If you are mystified as to why the great composers have chosen an unpretentious housewife to communicate their unwritten works, the distinguished musician Sir Donald Tovey explains it this way, "The musicians who have departed from your world are attempting to establish a precept for humanity, that is, physical death is a transition from one state of consciousness to another, wherein one retains one's individuality..."
It's worth noting that when the composer Richard Bennett commented, "you couldn't fake music like this without years of training", he wasn't saying that it couldn't be faked!
Just because a composition is written and played in the style of a particular individual it doesn't follow that they wrote it. Many entertainers, such as Liberace, Winifred Atwell and Victor Borge, often entertained audiences with modern songs rendered in the familiar style of the old maestros, and some teachers of music composition set exercises in the style of earlier composers.
Further, a perusal of newspaper reports about Ms Brown elicit contradictory information about her alleged lack of musical education. Originally she stated that she had had no musical training, later she was reported to have had only a couple of years of music lessons, and recently admitted to belonging to a musical household and being a competent musician and pianist.
One interesting aside, Ms Brown was able to converse with Beethoven despite it being well documented that he was deaf!
Coincidently, her alleged contact with Beatle John Lennon (murdered in 1980), came at the time she was publishing her fourth book, Look Beyond Today, which is all about John Lennon.
The thousands of dollars worth of free publicity gained from newspaper reports about her "revelations" (in Australia one full page in the Sydney Sun, February 23 1987), was a novelist's dream.
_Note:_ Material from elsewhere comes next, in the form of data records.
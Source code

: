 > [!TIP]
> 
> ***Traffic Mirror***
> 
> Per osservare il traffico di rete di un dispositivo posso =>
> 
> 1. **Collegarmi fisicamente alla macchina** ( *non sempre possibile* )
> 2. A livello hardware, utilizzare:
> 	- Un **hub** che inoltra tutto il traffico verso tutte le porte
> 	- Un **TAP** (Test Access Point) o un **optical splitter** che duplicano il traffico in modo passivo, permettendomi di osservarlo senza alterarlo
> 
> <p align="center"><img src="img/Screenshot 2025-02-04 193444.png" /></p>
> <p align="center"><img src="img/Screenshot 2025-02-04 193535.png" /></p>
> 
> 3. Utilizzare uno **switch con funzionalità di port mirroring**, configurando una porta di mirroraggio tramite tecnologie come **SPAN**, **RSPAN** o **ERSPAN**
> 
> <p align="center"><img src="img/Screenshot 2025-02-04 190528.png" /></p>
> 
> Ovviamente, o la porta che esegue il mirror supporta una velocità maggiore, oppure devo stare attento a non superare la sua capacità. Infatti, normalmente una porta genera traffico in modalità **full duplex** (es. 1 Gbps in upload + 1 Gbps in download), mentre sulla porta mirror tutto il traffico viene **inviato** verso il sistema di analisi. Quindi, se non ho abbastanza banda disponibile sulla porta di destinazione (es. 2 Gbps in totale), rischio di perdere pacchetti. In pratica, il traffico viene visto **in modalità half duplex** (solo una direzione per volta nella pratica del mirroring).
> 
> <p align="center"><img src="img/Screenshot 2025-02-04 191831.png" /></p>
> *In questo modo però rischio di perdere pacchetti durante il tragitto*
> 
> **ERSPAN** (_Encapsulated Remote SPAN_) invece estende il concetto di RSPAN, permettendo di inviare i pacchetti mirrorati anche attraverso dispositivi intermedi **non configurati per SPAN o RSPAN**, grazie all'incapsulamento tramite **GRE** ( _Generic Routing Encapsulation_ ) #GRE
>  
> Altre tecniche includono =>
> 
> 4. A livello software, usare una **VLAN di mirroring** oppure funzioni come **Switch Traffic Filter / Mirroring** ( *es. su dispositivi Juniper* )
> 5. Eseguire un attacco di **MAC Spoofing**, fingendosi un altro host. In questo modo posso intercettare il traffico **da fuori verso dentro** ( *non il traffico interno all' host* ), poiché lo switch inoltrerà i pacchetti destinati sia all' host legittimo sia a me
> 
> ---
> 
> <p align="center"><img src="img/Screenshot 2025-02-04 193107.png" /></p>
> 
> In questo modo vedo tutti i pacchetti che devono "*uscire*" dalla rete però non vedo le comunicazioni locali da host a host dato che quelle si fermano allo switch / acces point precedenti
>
In addition to the lyrics, Lennon is also reported by Ms Brown as giving her messages to pass on to his fans, typically warnings to the young relating to drug abuse, and other observations one would normally associate with a conservative suburban widow's outlook on life rather than a metaphysical communication.
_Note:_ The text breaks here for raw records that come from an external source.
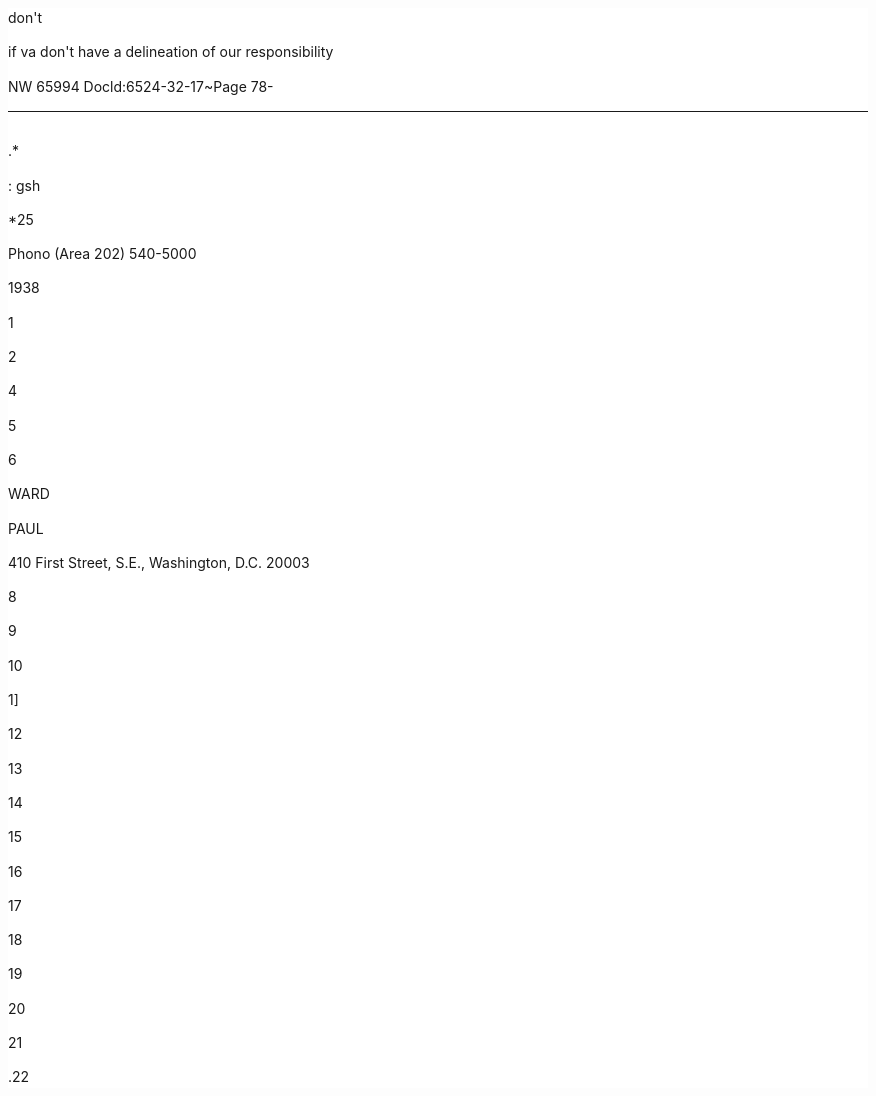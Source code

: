 don't

if va don't have a delineation of our responsibility

NW 65994 Docld:6524-32-17~Page 78-

---

##
.*

: gsh

*25

Phono (Area 202) 540-5000

1938

1

2

4

5

6

WARD

PAUL

410 First Street, S.E., Washington, D.C. 20003

8

9

10

1]

12

13

14

15

16

17

18

19

20

21

.22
Bill Barry, an expert on Lennon's lyrics was unimpressed, and said after studying one of Lennon's "new" tunes: "John never wrote songs as bad as that."
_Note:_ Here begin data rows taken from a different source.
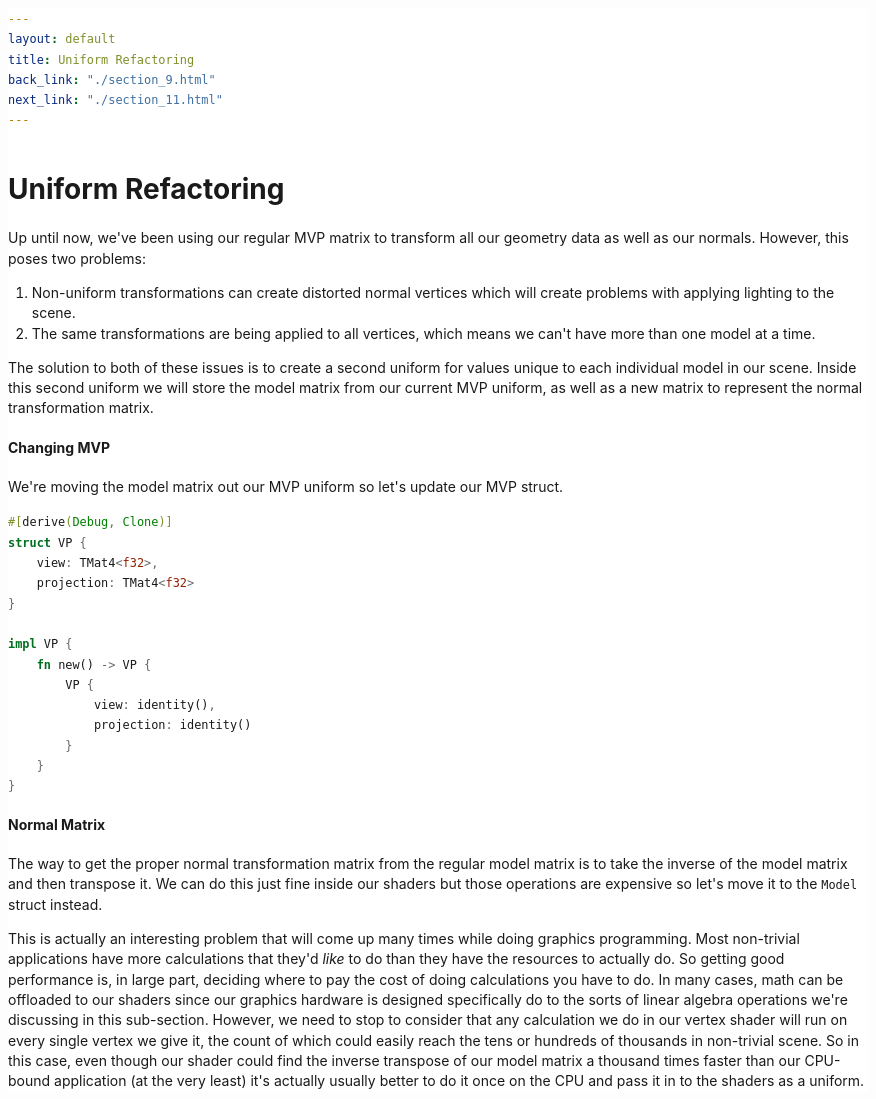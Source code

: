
 ```yaml
---
layout: default
title: Uniform Refactoring
back_link: "./section_9.html"
next_link: "./section_11.html"
---
```


# Uniform Refactoring

Up until now, we've been using our regular MVP matrix to transform all our geometry data as well as our normals. However, this poses two problems:
1. Non-uniform transformations can create distorted normal vertices which will create problems with applying lighting to the scene.
2. The same transformations are being applied to all vertices, which means we can't have more than one model at a time.

The solution to both of these issues is to create a second uniform for values unique to each individual model in our scene. Inside this second uniform we will store the model matrix from our current MVP uniform, as well as a new matrix to represent the normal transformation matrix.

#### Changing MVP

We're moving the model matrix out our MVP uniform so let's update our MVP struct.
```rust
#[derive(Debug, Clone)]
struct VP {
    view: TMat4<f32>,
    projection: TMat4<f32>
}

impl VP {
    fn new() -> VP {
        VP {
            view: identity(),
            projection: identity()
        }
    }
}
```

#### Normal Matrix

The way to get the proper normal transformation matrix from the regular model matrix is to take the inverse of the model matrix and then transpose it. We can do this just fine inside our shaders but those operations are expensive so let's move it to the `Model` struct instead.

This is actually an interesting problem that will come up many times while doing graphics programming. Most non-trivial applications have more calculations that they'd *like* to do than they have the resources to actually do. So getting good performance is, in large part, deciding where to pay the cost of doing calculations you have to do. In many cases, math can be offloaded to our shaders since our graphics hardware is designed specifically do to the sorts of linear algebra operations we're discussing in this sub-section. However, we need to stop to consider that any calculation we do in our vertex shader will run on every single vertex we give it, the count of which could easily reach the tens or hundreds of thousands in non-trivial scene. So in this case, even though our shader could find the inverse transpose of our model matrix a thousand times faster than our CPU-bound application (at the very least) it's actually usually better to do it once on the CPU and pass it in to the shaders as a uniform.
The mediums of the late nineteenth and early twentieth centuries who reported contact with entities were undoubtedly frauds, their message the same as Ms Brown's – there is life after death.
However, in Mrs Brown's case it raises the question why, if the great masters wish to convince us, they do not do it by composing a masterpiece? Further, why were all the compositions for the piano?
While I am prepared to concede that Mrs Brown may, like so many others, have produced her material from her own subconscious, I certainly do not believe that it was through the medium of any supernatural agency, and had a great to desire to question the veracity of her claim. Cognizant of defamation laws however, I decided that it would be more prudent if the spirit of John Lennon did so.
With this in mind, and in an endeavour to show how easy it is to be accepted as a psychic and to get publicity for extraordinary claims, I wrote a satirical letter to the Sydney Sun newspaper, with some remarkable results.
In part, I also claimed to be psychic and in touch with the spirit of John Lennon who, I said, refuted Mrs Brown's claim to have spoken to him. Positing the technical reasons (the problems involved with interstellar communication) why these claims were questionable, I went on to elaborate my own fantasy.
The letter was not published, but an interview ensued with the Sydney Sun on March 10, following which some of my claims were reiterated in the next edition of that newspaper.
Subsequently I was interviewed on Good Morning Australia, and People magazine featured my extraordinary claims in a three page spread on May 18, 1987. My point had been well taken!
Bibliography:
Sydney Sun Newspaper. 1987. March 3 and March 10.
People with Pix Magazine. 1987. Hwy's Spirited Chats! May 18.
Winckle, John. 1986. The Evolution of Rosemary Brown. the Skeptic, (L) 6(2):16.